The lines to output run from the first line of the entries below through the line containing "3. [Estructura del"; copy them exactly and leave out pictures.

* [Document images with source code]
------------------------

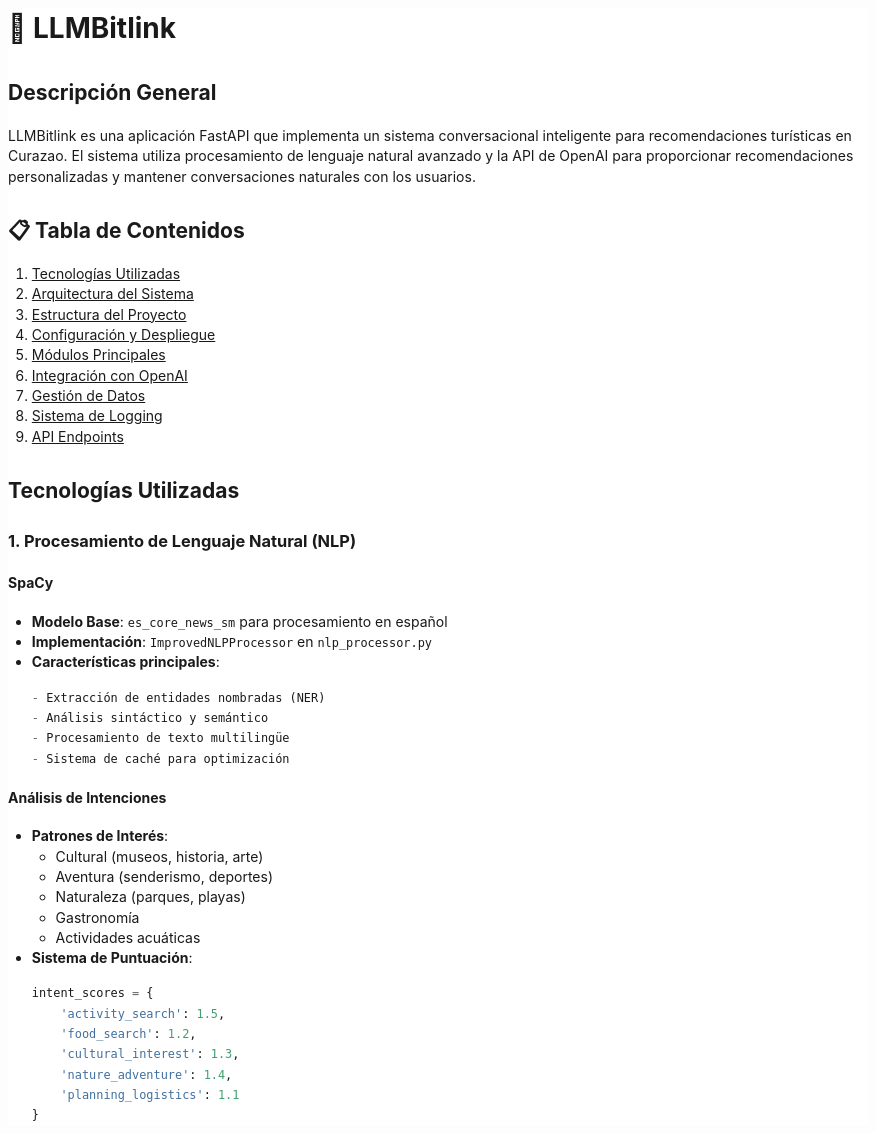 # 🤖 LLMBitlink

## Descripción General
LLMBitlink es una aplicación FastAPI que implementa un sistema conversacional inteligente para recomendaciones turísticas en Curazao. El sistema utiliza procesamiento de lenguaje natural avanzado y la API de OpenAI para proporcionar recomendaciones personalizadas y mantener conversaciones naturales con los usuarios.

## 📋 Tabla de Contenidos
1. [Tecnologías Utilizadas](#tecnologías-utilizadas)
2. [Arquitectura del Sistema](#arquitectura-del-sistema)
3. [Estructura del Proyecto](#estructura-del-proyecto)
4. [Configuración y Despliegue](#configuración-y-despliegue)
5. [Módulos Principales](#módulos-principales)
6. [Integración con OpenAI](#integración-con-openai)
7. [Gestión de Datos](#gestión-de-datos)
8. [Sistema de Logging](#sistema-de-logging)
9. [API Endpoints](#api-endpoints)

## Tecnologías Utilizadas

### 1. Procesamiento de Lenguaje Natural (NLP)

#### SpaCy
- **Modelo Base**: `es_core_news_sm` para procesamiento en español
- **Implementación**: `ImprovedNLPProcessor` en `nlp_processor.py`
- **Características principales**:
  ```python
  - Extracción de entidades nombradas (NER)
  - Análisis sintáctico y semántico
  - Procesamiento de texto multilingüe
  - Sistema de caché para optimización
  ```

#### Análisis de Intenciones
- **Patrones de Interés**:
  - Cultural (museos, historia, arte)
  - Aventura (senderismo, deportes)
  - Naturaleza (parques, playas)
  - Gastronomía
  - Actividades acuáticas
- **Sistema de Puntuación**:
  ```python
  intent_scores = {
      'activity_search': 1.5,
      'food_search': 1.2,
      'cultural_interest': 1.3,
      'nature_adventure': 1.4,
      'planning_logistics': 1.1
  }
  ```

------------------------

* [WRITTEN RESPONSE]
 # 🤖 LLMBitlink

## Descripción General
LLMBitlink es una aplicación FastAPI que implementa un sistema conversacional inteligente para recomendaciones turísticas en Curazao. El sistema utiliza procesamiento de lenguaje natural avanzado y la API de OpenAI para proporcionar recomendaciones personalizadas y mantener conversaciones naturales con los usuarios.

## 📋 Tabla de Contenidos
1. [Tecnologías Utilizadas](#tecnologías-utilizadas)
2. [Arquitectura del Sistema](#arquitectura-del-sistema)
3. [Estructura del Proyecto](#estructura-del-proyecto)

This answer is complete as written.